Hem de en güzel biçimiyle öğretti.
❓PEKİ BİZ NEDEN ONUN ÖĞRETTİĞİ YASA VE KANUNLARA DEĞİL DE LAİKLİK SAFSATASINA BULANMIŞ YASA VE KANUNLARI SAVUNUYORUZ SEVGİLİ MÜSLÜMANLAR?
Bakın kardeşlerim, biz son peygamber Muhammed Mustafa'nın ﷺ ümmetiyiz.
İslâm dini sosyal hayat düzeniyle bağımsız bir din değildir.
İslâmiyet senin nasıl giyinip nasıl yiyeceğine kadar karışan bir DİN iken senin hukukuna karışmaması mümkün mü?
Ülkemizin nüfus çoğunluğu Müslümanlar olduğu halde nedir bu şeriata karşı bu kadar nefret? %95'i Müslüman olan bir halkın şeriatı istememe nedeni nedir?
O %5'lik kesim istemese bir nevi anlaşılır lakin Müslümanlar'ın kendi kanunlarına göre yönetilmek ve yargılanmak istememelerini anlayamıyorum!
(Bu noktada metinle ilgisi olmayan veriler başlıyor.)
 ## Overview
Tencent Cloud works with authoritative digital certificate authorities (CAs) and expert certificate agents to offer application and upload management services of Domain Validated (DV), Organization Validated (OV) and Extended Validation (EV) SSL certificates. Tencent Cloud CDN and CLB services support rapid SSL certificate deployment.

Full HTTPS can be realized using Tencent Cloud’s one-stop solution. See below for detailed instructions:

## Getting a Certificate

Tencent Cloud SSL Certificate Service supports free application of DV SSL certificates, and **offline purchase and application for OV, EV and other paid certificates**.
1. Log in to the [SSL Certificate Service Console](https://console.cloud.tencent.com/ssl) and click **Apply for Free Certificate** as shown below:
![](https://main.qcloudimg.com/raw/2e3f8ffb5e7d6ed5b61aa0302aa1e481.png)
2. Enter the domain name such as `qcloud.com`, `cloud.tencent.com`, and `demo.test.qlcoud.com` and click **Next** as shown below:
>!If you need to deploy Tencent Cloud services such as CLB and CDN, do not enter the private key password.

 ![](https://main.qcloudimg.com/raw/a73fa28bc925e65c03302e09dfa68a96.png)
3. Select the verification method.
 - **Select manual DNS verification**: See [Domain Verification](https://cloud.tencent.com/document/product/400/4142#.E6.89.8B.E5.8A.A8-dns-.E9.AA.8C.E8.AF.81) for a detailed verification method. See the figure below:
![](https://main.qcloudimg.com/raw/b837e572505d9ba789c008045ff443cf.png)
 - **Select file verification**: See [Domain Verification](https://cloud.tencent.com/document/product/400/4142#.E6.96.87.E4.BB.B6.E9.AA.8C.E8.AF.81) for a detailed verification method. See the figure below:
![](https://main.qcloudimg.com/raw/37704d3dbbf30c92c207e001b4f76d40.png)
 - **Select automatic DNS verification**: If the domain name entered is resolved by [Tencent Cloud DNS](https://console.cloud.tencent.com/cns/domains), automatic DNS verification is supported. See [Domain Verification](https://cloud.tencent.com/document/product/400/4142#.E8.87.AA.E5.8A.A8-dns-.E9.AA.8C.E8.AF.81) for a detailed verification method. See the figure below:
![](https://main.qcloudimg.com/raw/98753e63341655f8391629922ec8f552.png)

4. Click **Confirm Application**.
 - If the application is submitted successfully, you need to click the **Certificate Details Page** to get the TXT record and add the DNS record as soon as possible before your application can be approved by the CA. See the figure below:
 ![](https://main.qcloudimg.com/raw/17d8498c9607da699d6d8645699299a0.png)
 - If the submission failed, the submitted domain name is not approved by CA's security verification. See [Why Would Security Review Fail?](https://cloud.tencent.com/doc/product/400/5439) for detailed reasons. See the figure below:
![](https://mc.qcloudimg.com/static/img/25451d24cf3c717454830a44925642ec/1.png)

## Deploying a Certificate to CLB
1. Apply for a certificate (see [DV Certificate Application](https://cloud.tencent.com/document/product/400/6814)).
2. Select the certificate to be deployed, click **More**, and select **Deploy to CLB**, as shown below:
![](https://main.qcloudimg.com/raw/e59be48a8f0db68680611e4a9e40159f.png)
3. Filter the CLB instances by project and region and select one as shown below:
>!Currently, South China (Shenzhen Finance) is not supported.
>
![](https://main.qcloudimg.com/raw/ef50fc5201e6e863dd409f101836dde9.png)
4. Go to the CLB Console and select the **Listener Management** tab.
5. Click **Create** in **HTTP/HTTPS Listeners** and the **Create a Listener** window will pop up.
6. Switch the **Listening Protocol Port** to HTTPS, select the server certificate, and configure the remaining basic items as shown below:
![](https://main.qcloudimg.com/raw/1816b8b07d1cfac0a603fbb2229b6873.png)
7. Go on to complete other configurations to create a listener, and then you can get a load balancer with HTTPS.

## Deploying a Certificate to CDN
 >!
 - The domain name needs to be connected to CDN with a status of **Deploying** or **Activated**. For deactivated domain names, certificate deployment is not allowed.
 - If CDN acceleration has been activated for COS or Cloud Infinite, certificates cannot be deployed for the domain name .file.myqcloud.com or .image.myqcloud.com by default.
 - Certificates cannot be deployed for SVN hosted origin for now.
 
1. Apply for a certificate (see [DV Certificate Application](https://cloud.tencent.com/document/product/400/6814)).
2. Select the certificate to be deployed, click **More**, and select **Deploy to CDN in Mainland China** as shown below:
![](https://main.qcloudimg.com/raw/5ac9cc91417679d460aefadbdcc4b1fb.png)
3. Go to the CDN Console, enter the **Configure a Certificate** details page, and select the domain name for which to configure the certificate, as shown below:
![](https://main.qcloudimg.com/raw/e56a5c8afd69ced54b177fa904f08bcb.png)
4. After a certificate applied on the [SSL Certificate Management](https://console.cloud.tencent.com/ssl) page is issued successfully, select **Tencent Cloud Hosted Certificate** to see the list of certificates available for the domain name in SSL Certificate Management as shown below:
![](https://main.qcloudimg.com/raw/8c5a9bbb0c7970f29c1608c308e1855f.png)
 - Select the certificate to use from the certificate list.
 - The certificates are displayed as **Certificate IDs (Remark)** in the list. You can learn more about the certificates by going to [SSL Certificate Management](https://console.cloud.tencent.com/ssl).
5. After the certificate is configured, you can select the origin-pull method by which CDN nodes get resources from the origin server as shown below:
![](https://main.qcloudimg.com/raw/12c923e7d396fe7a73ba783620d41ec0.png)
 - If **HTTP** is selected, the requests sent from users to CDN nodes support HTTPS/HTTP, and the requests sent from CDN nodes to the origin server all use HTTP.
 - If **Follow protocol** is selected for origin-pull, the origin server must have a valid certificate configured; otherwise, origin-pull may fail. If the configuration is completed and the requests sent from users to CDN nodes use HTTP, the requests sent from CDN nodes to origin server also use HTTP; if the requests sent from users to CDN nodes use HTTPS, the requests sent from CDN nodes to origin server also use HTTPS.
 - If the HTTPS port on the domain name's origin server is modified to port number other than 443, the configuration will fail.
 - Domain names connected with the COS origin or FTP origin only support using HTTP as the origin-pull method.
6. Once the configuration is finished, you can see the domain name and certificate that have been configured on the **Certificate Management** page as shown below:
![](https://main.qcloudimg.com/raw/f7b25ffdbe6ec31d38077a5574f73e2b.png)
Şeriat Allah'ın Müslümanlar'a emrettiği kanunlardır. Bizler nasıl ki tesettür emrini yaşayıp savunuyorsak, nasıl ki kurban emrini yerine getirip savunuyorsak ve inkar etmiyorsak şeriatı da öyle kabul edip yaşayıp savunacağız.
Şeriatı inkar eden Allah'ın emrini inkar etmiş olur kardeşim!
Şeriat sanıldığı üzere Müslüman olan olmayan herkesin İslama göre yönetilmesi değildir. Şeriat kurallarında gayrimüslimler kendi din ve hukuklarına göre yargılanırlar.
Müslüman olmayan hiçkimse Müslümanlar'ın hukuk kurallarına göre yargılanamaz.
Ancak Müslümanlar da başkalarının hukuk kurallarına göre yargılanamaz.
Bu yüzden şeriat gelmeli.
Müslümanlar kendi hukuk kurallarına göre yargılanmalı!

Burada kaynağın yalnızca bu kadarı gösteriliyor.